====== DATA FOR REVIEW ======
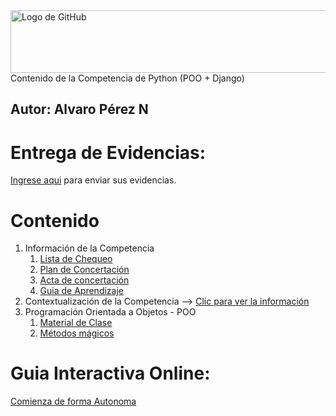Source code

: <img src="https://miro.medium.com/v2/resize:fit:4800/format:webp/1*Bd5dYeGhFGhYuqJUpHjrNA.png" alt="Logo de GitHub" width="600" height="100">
Contenido de la Competencia de Python (POO + Django)

**Autor:** Alvaro Pérez N
---

# Entrega de Evidencias:
[Ingrese aqui](https://classroom.google.com/c/Nzc3NzY0NzU2MzQ4?cjc=hkji6dmy) para enviar sus evidencias.

# Contenido
1. Información de la Competencia
    1. [Lista de Chequeo](https://github.com/aperezn298/POODjangoSENA/blob/main/01_InfoCompetencia_3147912/LC_Python_Django.pdf)
    2. [Plan de Concertación](https://github.com/aperezn298/POODjangoSENA/blob/main/01_InfoCompetencia_3147912/Plan_Trabajo_Concertado_3147912.pdf)
    3. [Acta de concertación](https://github.com/aperezn298/POODjangoSENA/blob/main/01_InfoCompetencia_3147912/Acta_Concertacion_3147912.pdf) 
    4. [Guia de Aprendizaje](https://github.com/aperezn298/POODjangoSENA/blob/main/01_InfoCompetencia_3147912/GA_POO_Python_Django.pdf)
2. Contextualización de la Competencia --> [Clic para ver la información](https://github.com/aperezn298/POODjangoSENA/blob/main/002_POO/00ContextualizacionCompetencia.pdf)
3. Programación Orientada a Objetos - POO 
    1. [Material de Clase](https://github.com/aperezn298/POODjangoSENA/blob/main/002_POO/01ConceptoPOO.pdf)
    2. [Métodos mágicos](https://github.com/aperezn298/POODjangoSENA/blob/main/002_POO/02Metodos_Magicos_Python.pdf)


# Guia Interactiva Online:
[Comienza de forma Autonoma](https://classroom.google.com/c/Nzc3NzY0NzU2MzQ4?cjc=hkji6dmy)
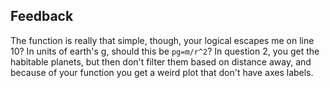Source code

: ## Feedback
The function is really that simple, though, your logical escapes me on line 10? In units of earth's g, should this be `pg=m/r^2`? In question 2, you get the habitable planets, but then don't filter them based on distance away, and because of your function you get a weird plot that don't have axes labels. 
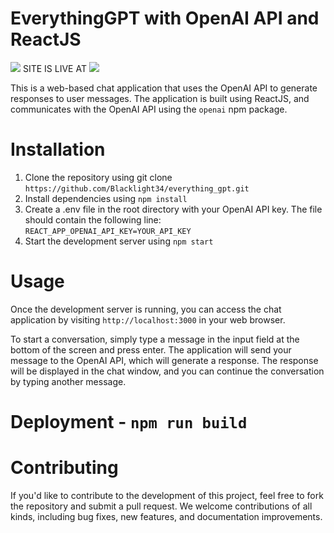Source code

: # EverythingGPT with OpenAI API and ReactJS
![](https://imgtr.ee/images/2023/04/01/UmxvL.png)
SITE IS LIVE AT ![](https://black-rhino-382411.de.r.appspot.com/)

This is a web-based chat application that uses the OpenAI API to generate responses to user messages. The application is built using ReactJS, and communicates with the OpenAI API using the `openai` npm package.

# Installation
1. Clone the repository using git clone `https://github.com/Blacklight34/everything_gpt.git`
2. Install dependencies using `npm install`
3. Create a .env file in the root directory with your OpenAI API key. The file should contain the following line: `REACT_APP_OPENAI_API_KEY=YOUR_API_KEY`
4. Start the development server using `npm start`

# Usage

Once the development server is running, you can access the chat application by visiting `http://localhost:3000` in your web browser.

To start a conversation, simply type a message in the input field at the bottom of the screen and press enter. The application will send your message to the OpenAI API, which will generate a response. The response will be displayed in the chat window, and you can continue the conversation by typing another message.

# Deployment - `npm run build`

# Contributing
If you'd like to contribute to the development of this project, feel free to fork the repository and submit a pull request. We welcome contributions of all kinds, including bug fixes, new features, and documentation improvements.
======
WHAT YOU SHOULD DO -> Transcribe exactly the lines that run from the first line of the records above through the line with "2. [Plan de", and include both of those lines; pictures stay out.

PROBLEM SOLUTION ->
Source code

: <img src="https://miro.medium.com/v2/resize:fit:4800/format:webp/1*Bd5dYeGhFGhYuqJUpHjrNA.png" alt="Logo de GitHub" width="600" height="100">
Contenido de la Competencia de Python (POO + Django)

**Autor:** Alvaro Pérez N
---

# Entrega de Evidencias:
[Ingrese aqui](https://classroom.google.com/c/Nzc3NzY0NzU2MzQ4?cjc=hkji6dmy) para enviar sus evidencias.

# Contenido
1. Información de la Competencia
    1. [Lista de Chequeo](https://github.com/aperezn298/POODjangoSENA/blob/main/01_InfoCompetencia_3147912/LC_Python_Django.pdf)
    2. [Plan de Concertación](https://github.com/aperezn298/POODjangoSENA/blob/main/01_InfoCompetencia_3147912/Plan_Trabajo_Concertado_3147912.pdf)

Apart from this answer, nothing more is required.